Reinforcement Learning (RL) studies how an agent can learn to make decisions by interacting with an environment. The agent learns by trial and error where the goal is to maximize the cumulative reward. Online reinforcement learning concerns itself with agents that learn while interacting with the environment. Unfortunately, the performance of most RL agents depends on the hyperparameters, which are many and hard to tune. Most work in online reinforcement learning tunes hyperparameters in an offline phase without accounting for the interaction. This empirical methodology is reasonable for assessing how well algorithms can perform but is limited when evaluating algorithms for practical deployment in the real world. In many applications, one can't do exhaustive hyperparameter searches in the environment, and typical evaluations do not characterize how much data is required for such searches. We try to explore online tuning in this talk, where the agent must select hyperparameters during online interaction. Hyperparameter tuning is part of the agent rather than done in a separate (hidden) tuning phase.

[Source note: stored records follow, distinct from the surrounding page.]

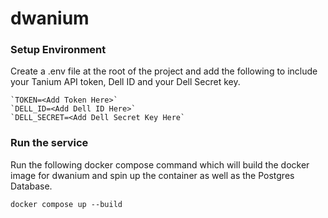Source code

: # dwanium

### Setup Environment
Create a .env file at the root of the project and add the following to include your Tanium API token, Dell ID and your Dell Secret key.  
```
`TOKEN=<Add Token Here>`  
`DELL_ID=<Add Dell ID Here>`  
`DELL_SECRET=<Add Dell Secret Key Here`
```
### Run the service
Run the following docker compose command which will build the docker image for dwanium
and spin up the container as well as the Postgres Database. 
```
docker compose up --build
```
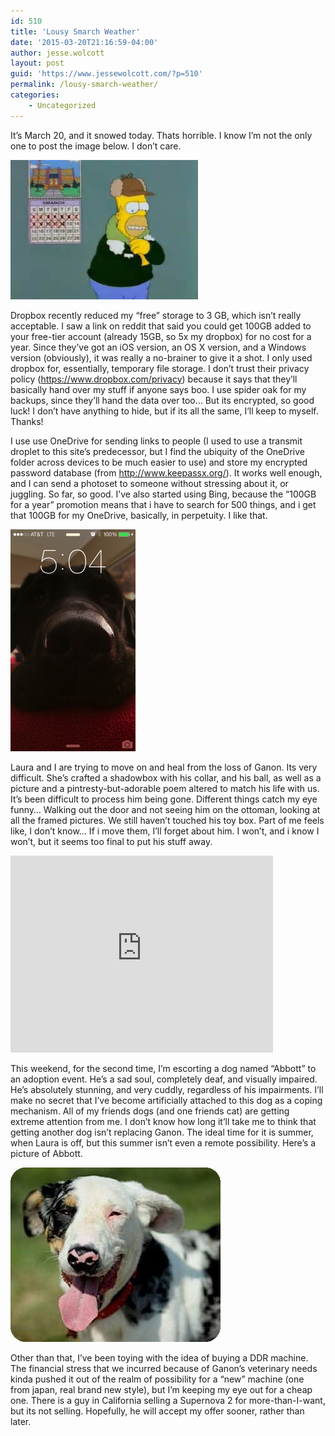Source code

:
 ```yaml
---
id: 510
title: 'Lousy Smarch Weather'
date: '2015-03-20T21:16:59-04:00'
author: jesse.wolcott
layout: post
guid: 'https://www.jessewolcott.com/?p=510'
permalink: /lousy-smarch-weather/
categories:
    - Uncategorized
---
```


It’s March 20, and it snowed today. Thats horrible. I know I’m not the only one to post the image below. I don’t care.

![NewImage](/assets/img/2015/03/NewImage.png)

Dropbox recently reduced my “free” storage to 3 GB, which isn’t really acceptable. I saw a link on reddit that said you could get 100GB added to your free-tier account (already 15GB, so 5x my dropbox) for no cost for a year. Since they’ve got an iOS version, an OS X version, and a Windows version (obviously), it was really a no-brainer to give it a shot. I only used dropbox for, essentially, temporary file storage. I don’t trust their privacy policy (<https://www.dropbox.com/privacy>) because it says that they’ll basically hand over my stuff if anyone says boo. I use spider oak for my backups, since they’ll hand the data over too… But its encrypted, so good luck! I don’t have anything to hide, but if its all the same, I’ll keep to myself. Thanks!

I use use OneDrive for sending links to people (I used to use a transmit droplet to this site’s predecessor, but I find the ubiquity of the OneDrive folder across devices to be much easier to use) and store my encrypted password database (from <http://www.keepassx.org/>). It works well enough, and I can send a photoset to someone without stressing about it, or juggling. So far, so good. I’ve also started using Bing, because the “100GB for a year” promotion means that i have to search for 500 things, and i get that 100GB for my OneDrive, basically, in perpetuity. I like that.

![IMG 3702](/assets/img/2015/03/IMG_3702.png)

Laura and I are trying to move on and heal from the loss of Ganon. Its very difficult. She’s crafted a shadowbox with his collar, and his ball, as well as a picture and a pintresty-but-adorable poem altered to match his life with us. It’s been difficult to process him being gone. Different things catch my eye funny… Walking out the door and not seeing him on the ottoman, looking at all the framed pictures. We still haven’t touched his toy box. Part of me feels like, I don’t know… If i move them, I’ll forget about him. I won’t, and i know I won’t, but it seems too final to put his stuff away.

<iframe frameborder="0" height="315" loading="lazy" src="https://www.youtube.com/embed/Lg4Il7ichQM" width="420"></iframe>

This weekend, for the second time, I’m escorting a dog named “Abbott” to an adoption event. He’s a sad soul, completely deaf, and visually impaired. He’s absolutely stunning, and very cuddly, regardless of his impairments. I’ll make no secret that I’ve become artificially attached to this dog as a coping mechanism. All of my friends dogs (and one friends cat) are getting extreme attention from me. I don’t know how long it’ll take me to think that getting another dog isn’t replacing Ganon. The ideal time for it is summer, when Laura is off, but this summer isn’t even a remote possibility. Here’s a picture of Abbott.

![NewImage](/assets/img/2015/03/NewImage1.png)

Other than that, I’ve been toying with the idea of buying a DDR machine. The financial stress that we incurred because of Ganon’s veterinary needs kinda pushed it out of the realm of possibility for a “new” machine (one from japan, real brand new style), but I’m keeping my eye out for a cheap one. There is a guy in California selling a Supernova 2 for more-than-I-want, but its not selling. Hopefully, he will accept my offer sooner, rather than later.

We layer sequential optimization techniques on standard RL algorithms and assess behavior when tuning hyperparameters online.
Anna Hakhverdyan is a Master’s student at the University of Alberta under the supervision of Martha White. She mainly focuses on making reinforcement learning agents more computationally efficient by making the hyperparameter tuning part of the agent itself, opening an avenue for never-ending agents. Previously, she earned her bachelor's degree from the National University of Polytechnic of Armenia.